Electroboy

Eine Filmkritik von Simon Hauck

Hast du n’ Problem – oder was?!

„Das Leben muss einem wie Feuer in den Adern brennen“ (Luchino Visconti). Ob Marcel Gisler während der zweijährigen Drehzeit von seinem Dokumentarfilm Electroboy auch „Strange Attractor gehört hat, ist nicht bekannt. In diesem Club-Hit von 2012 besingen die britischen Indie-Rocker Animal Kingdom in jedem Fall diese ganz besondere Form von Anziehungskraft, der sich kaum jemand entziehen kann. ‚Attraktor‘ ist ein naturwissenschaftlicher Begriff aus der Theorie sogenannter dynamischer Systeme, wie ein Blick ins physikalische Wörterbuch verrät.
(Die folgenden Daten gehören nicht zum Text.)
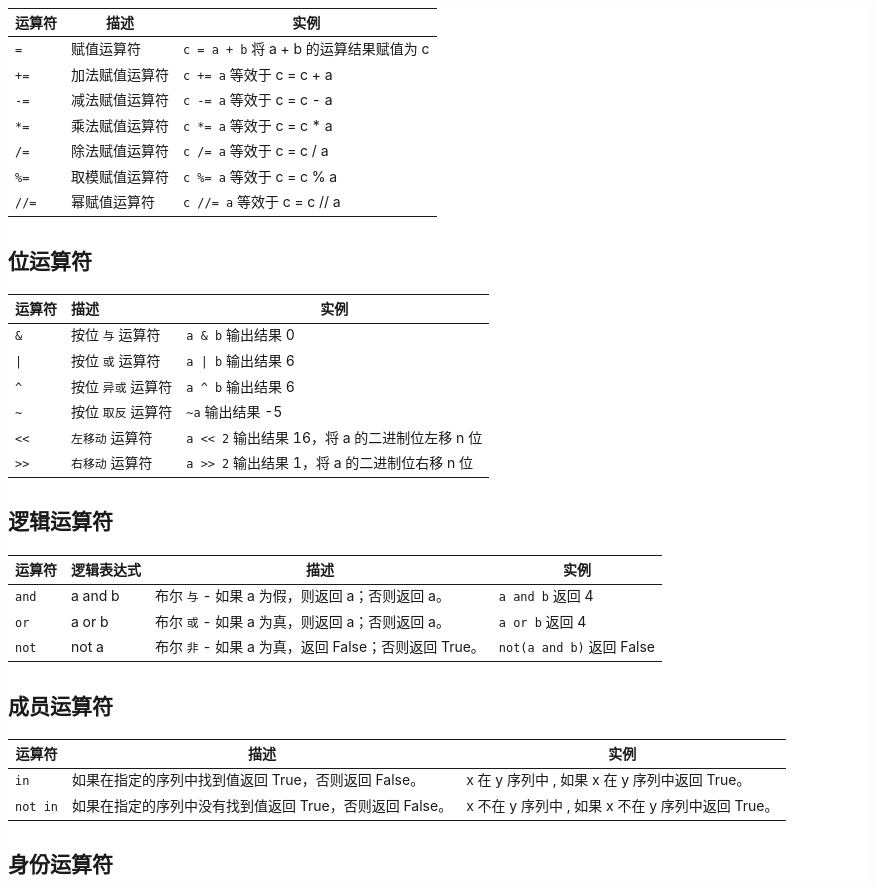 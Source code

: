 | 运算符 | 描述           | 实例                                    |
| ------ | -------------- | --------------------------------------- |
| `=`    | 赋值运算符     | `c = a + b` 将 a + b 的运算结果赋值为 c |
| `+=`   | 加法赋值运算符 | `c += a` 等效于 c = c + a               |
| `-=`   | 减法赋值运算符 | `c -= a` 等效于 c = c - a               |
| `*=`   | 乘法赋值运算符 | `c *= a` 等效于 c = c \* a              |
| `/=`   | 除法赋值运算符 | `c /= a` 等效于 c = c / a               |
| `%=`   | 取模赋值运算符 | `c %= a` 等效于 c = c % a               |
| `//=`  | 幂赋值运算符   | `c //= a` 等效于 c = c // a             |

## 位运算符

| 运算符 | 描述               | 实例                                           |
| ------ | :----------------- | ---------------------------------------------- |
| `&`    | 按位 `与` 运算符   | `a & b` 输出结果 0                             |
| `\|`   | 按位 `或` 运算符   | `a \| b` 输出结果 6                            |
| `^`    | 按位 `异或` 运算符 | `a ^ b` 输出结果 6                             |
| `~`    | 按位 `取反` 运算符 | `~a` 输出结果 -5                               |
| `<<`   | `左移动` 运算符    | `a << 2` 输出结果 16，将 a 的二进制位左移 n 位 |
| `>>`   | `右移动` 运算符    | `a >> 2` 输出结果 1，将 a 的二进制位右移 n 位  |

## 逻辑运算符

| 运算符 | 逻辑表达式 | 描述                                                 | 实例                      |
| ------ | :--------- | ---------------------------------------------------- | ------------------------- |
| `and`  | a and b    | 布尔 `与` - 如果 a 为假，则返回 a；否则返回 a。      | `a and b` 返回 4          |
| `or`   | a or b     | 布尔 `或` - 如果 a 为真，则返回 a；否则返回 a。      | `a or b` 返回 4           |
| `not`  | not a      | 布尔 `非` - 如果 a 为真，返回 False；否则返回 True。 | `not(a and b)` 返回 False |

## 成员运算符

| 运算符   | 描述                                                    | 实例                                              |
| -------- | ------------------------------------------------------- | ------------------------------------------------- |
| `in`     | 如果在指定的序列中找到值返回 True，否则返回 False。     | x 在 y 序列中 , 如果 x 在 y 序列中返回 True。     |
| `not in` | 如果在指定的序列中没有找到值返回 True，否则返回 False。 | x 不在 y 序列中 , 如果 x 不在 y 序列中返回 True。 |

## 身份运算符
Darin steht – wissenschaftlich heruntergebrochen – natürlich auch seine nähere Bedeutung, die sich wie folgt umreißen lässt: Jener Attraktor bedeutet in etwa „ein vorübergehend stabiler Zustand“ innerhalb eines jener „wellenartigen Systeme“: Denn er unterliegt permanenter Spannung, ist anfällig für periodische Schwankungen und bewegt sich am Ende auf ein bestimmtes Ziel innerhalb dieses Systems zu.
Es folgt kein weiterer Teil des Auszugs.